Animal rights activists concerned about lack of air conditioning at Wallingford animal shelter

WALLINGFORD, Connecticut (WTNH) – It’s the summer heatwave and tensions are boiling in Wallingford where the municipal animal shelter has no air conditioning.

Animal rights activists say the city has more than $ 700,000 in its Dog Pound trust fund for upgrades and repairs, but has yet to install air conditioning units.

The mayor says this is the first time the issue has been raised with him and insists it will take time to make the proper reviews and recommendations to install the new system.

“We bring them ice, put ice in their water,” said shelter volunteer Alex as he arrived to care for the seven dogs and 12 cats inside the building on Monday.

“How bad is it in there?” Asked Democratic adviser Vincent Testa. “It’s hot,” said Alex and fellow volunteer Judy, “[The animals] are stressed because they are in that environment, to start with – miss their family, whatever the reason for being dropped off – and then to be so hot.

Those concerns are now at the center of a dogfight between animal rights activists, the Republican mayor and the city’s Democrats.
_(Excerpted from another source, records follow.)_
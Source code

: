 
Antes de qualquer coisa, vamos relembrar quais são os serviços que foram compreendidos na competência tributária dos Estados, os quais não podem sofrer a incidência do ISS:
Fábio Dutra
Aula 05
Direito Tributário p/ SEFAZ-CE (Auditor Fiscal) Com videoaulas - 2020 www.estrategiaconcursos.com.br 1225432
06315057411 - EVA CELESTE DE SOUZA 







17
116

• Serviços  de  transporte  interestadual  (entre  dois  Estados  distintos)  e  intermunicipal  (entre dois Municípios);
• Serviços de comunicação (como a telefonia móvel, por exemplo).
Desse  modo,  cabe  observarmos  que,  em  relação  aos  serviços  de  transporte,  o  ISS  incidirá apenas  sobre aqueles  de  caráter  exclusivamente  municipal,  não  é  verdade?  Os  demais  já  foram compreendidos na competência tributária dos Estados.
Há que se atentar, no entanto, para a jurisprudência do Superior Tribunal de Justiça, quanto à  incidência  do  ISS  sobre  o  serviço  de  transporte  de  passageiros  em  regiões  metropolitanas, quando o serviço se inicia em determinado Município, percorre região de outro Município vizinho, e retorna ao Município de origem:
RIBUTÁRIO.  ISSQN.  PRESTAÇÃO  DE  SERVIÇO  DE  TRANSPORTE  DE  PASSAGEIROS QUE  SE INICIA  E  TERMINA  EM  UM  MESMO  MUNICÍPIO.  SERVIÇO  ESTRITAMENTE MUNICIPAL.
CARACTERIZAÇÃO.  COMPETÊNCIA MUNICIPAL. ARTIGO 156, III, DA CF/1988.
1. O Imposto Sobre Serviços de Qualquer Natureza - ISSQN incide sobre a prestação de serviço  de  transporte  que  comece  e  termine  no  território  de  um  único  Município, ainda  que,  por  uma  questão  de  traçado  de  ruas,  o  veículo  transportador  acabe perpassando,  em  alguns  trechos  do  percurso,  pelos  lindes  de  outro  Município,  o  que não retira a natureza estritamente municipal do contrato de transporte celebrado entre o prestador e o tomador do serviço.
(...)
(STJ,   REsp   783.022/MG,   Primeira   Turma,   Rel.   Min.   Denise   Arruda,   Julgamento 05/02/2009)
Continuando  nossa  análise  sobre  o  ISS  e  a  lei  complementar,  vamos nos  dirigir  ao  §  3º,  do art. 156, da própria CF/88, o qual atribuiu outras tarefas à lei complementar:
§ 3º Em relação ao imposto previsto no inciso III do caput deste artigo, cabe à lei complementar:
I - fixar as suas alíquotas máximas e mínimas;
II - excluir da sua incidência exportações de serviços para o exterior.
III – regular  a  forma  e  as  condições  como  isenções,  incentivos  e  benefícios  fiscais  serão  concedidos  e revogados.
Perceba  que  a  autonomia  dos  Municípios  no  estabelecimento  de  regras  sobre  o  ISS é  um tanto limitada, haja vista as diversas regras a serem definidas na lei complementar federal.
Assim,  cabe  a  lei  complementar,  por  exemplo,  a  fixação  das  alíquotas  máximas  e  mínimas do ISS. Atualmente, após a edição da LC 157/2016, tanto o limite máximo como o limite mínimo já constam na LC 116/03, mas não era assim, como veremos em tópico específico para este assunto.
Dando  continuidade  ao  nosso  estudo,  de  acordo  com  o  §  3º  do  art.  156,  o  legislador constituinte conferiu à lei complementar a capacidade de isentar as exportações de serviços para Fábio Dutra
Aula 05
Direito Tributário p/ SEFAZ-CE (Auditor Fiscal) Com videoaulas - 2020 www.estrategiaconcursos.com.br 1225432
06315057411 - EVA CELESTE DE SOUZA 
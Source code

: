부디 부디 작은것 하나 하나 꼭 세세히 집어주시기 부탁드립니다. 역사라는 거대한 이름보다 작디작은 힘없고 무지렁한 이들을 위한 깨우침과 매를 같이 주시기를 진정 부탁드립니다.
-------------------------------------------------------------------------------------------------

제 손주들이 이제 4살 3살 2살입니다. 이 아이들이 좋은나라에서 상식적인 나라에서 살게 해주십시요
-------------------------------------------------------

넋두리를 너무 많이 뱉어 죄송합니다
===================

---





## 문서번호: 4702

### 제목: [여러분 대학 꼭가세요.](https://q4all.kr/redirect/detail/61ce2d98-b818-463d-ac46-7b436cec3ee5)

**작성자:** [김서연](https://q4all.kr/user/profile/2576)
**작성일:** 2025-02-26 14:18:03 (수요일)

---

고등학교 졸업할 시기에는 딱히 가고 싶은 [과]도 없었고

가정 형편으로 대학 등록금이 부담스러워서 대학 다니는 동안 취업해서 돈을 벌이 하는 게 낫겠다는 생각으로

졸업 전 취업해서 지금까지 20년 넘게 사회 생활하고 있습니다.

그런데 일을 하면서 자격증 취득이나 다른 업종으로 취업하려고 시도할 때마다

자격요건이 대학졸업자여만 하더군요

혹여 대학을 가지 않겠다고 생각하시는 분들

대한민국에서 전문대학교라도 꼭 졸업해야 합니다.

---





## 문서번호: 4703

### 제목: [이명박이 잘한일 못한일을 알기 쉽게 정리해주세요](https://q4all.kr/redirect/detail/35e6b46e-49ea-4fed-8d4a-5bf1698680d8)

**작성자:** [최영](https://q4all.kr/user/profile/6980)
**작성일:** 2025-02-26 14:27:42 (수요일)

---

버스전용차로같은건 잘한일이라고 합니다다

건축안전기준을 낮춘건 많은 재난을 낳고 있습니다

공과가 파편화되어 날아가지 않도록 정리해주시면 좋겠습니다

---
It boils down to this: the refuge only has air conditioning in the front office, for the staff. When this broke, the fate of the animals was also revealed. Townspeople realized that the kennels did not have air conditioning and could be stuffy on a hot day.

On Monday noon it was about 90 degrees in Wallingford. News 8 Meteorologist Ashley Baylor used a laser thermometer to estimate the heat index inside one of the rooms where the shelter’s cats were kept. She calculated a felt temperature of 98 degrees.

Lawyers say the kennels towards the back of the building have even less ventilation. Although the state does not require air conditioning in animal shelters, City Councilor Testa says there is no reason the money set aside for the shelter should not be used to install it.

“We have laws about keeping dogs in cars. We know how hot it can be, “Testa said,” There is no excuse for allowing these conditions to exist. “

Democratic mayoral candidate Riley O’Connell also spoke.

“It’s an easy fix. The money is there, ”O’Connell said.

“Is it a political issue or is it about animals?” News 8’s Sabina Kuriakose asked.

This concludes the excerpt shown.